Maar in 1917 leeft ze nog, en voor Alreadymade-regisseur Barbara Visser is het kraakhelder wat de barones toen heeft uitgespookt: niet Duchamp, maar Von Freytag-Loringhoven stuurde een gesigneerde pispot naar de Onafhankelijke Artiesten. Visser laat in de docu verschillende kunsthistorici aan het woord die alle beschikbare informatie bespreken die hierop wijst. Dat doet ze niet netjes door ze als talking heads hun zegje te laten doen: liever plaatst ze ze in een VR-chatroom, waar ze zich laten vertegenwoordigen door avatars en met AI-stemmen het vermeende bewijsmateriaal doornemen. Terwijl een banaan met een zonnebril citeert uit een brief waarin Duchamp schrijft dat een vriendin van hem achter de readymade zit, loopt soms zomaar SpongeBob SquarePants door het beeld.
Rommelige stijlkeuzes
Zo kiest Visser zelden de gebaande paden. Met haar vaak grappige, vreemde en soms doelbewust rommelige stijlkeuzes weet ze een toon aan te slaan die perfect past bij de recalcitrante inborst van de dadabeweging, die er ooit op uit was alle kunstconventies het raam uit te smijten.

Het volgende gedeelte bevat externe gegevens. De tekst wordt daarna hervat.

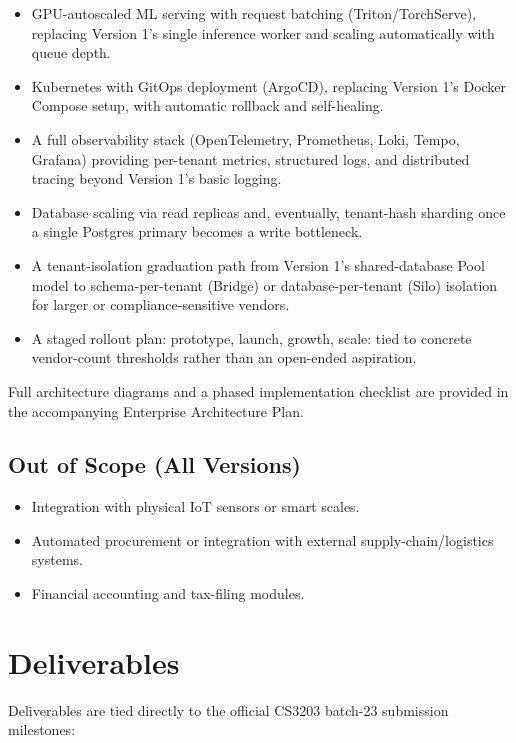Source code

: \documentclass[12pt,a4paper]{article}
\begin{document}
\begin{itemize}[leftmargin=1.2cm]
    \item GPU-autoscaled ML serving with request batching (Triton/TorchServe), replacing Version 1's single inference worker and scaling automatically with queue depth.
    \item Kubernetes with GitOps deployment (ArgoCD), replacing Version 1's Docker Compose setup, with automatic rollback and self-healing.
    \item A full observability stack (OpenTelemetry, Prometheus, Loki, Tempo, Grafana) providing per-tenant metrics, structured logs, and distributed tracing beyond Version 1's basic logging.
    \item Database scaling via read replicas and, eventually, tenant-hash sharding once a single Postgres primary becomes a write bottleneck.
    \item A tenant-isolation graduation path from Version 1's shared-database Pool model to schema-per-tenant (Bridge) or database-per-tenant (Silo) isolation for larger or compliance-sensitive vendors.
    \item A staged rollout plan: prototype, launch, growth, scale: tied to concrete vendor-count thresholds rather than an open-ended aspiration.
\end{itemize}

Full architecture diagrams and a phased implementation checklist are provided in the accompanying Enterprise Architecture Plan.

\subsection{Out of Scope (All Versions)}
\begin{itemize}[leftmargin=1.2cm]
    \item Integration with physical IoT sensors or smart scales.
    \item Automated procurement or integration with external supply-chain/logistics systems.
    \item Financial accounting and tax-filing modules.
\end{itemize}

\newpage
\section{Deliverables}

Deliverables are tied directly to the official CS3203 batch-23 submission milestones:
\end{document}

Barones Elsa von Freytag-Loringhoven blonk daarin uit, maar brak niet door. Ze was anders, wild (ze knokte meer dan eens met een politieagent) en ook nog eens vrouw: die combinatie leverde haar lange tijd geen grote plek in de kunstgeschiedenis op. Er is überhaupt weinig archiefmateriaal van haar te vinden. Maar met de beetjes die er zijn en een boel creativiteit doet Visser haar uiterste best om de dadabarones weer tot leven te wekken, wederom in de digitale wereld. Daarin laat ze het met gevonden voorwerpen gevulde huis van de kunstenares namaken, evenals de kunstenares zelf. Voor het eerst in bijna honderd jaar danst de dadabarones door haar eigen kunstpaleis.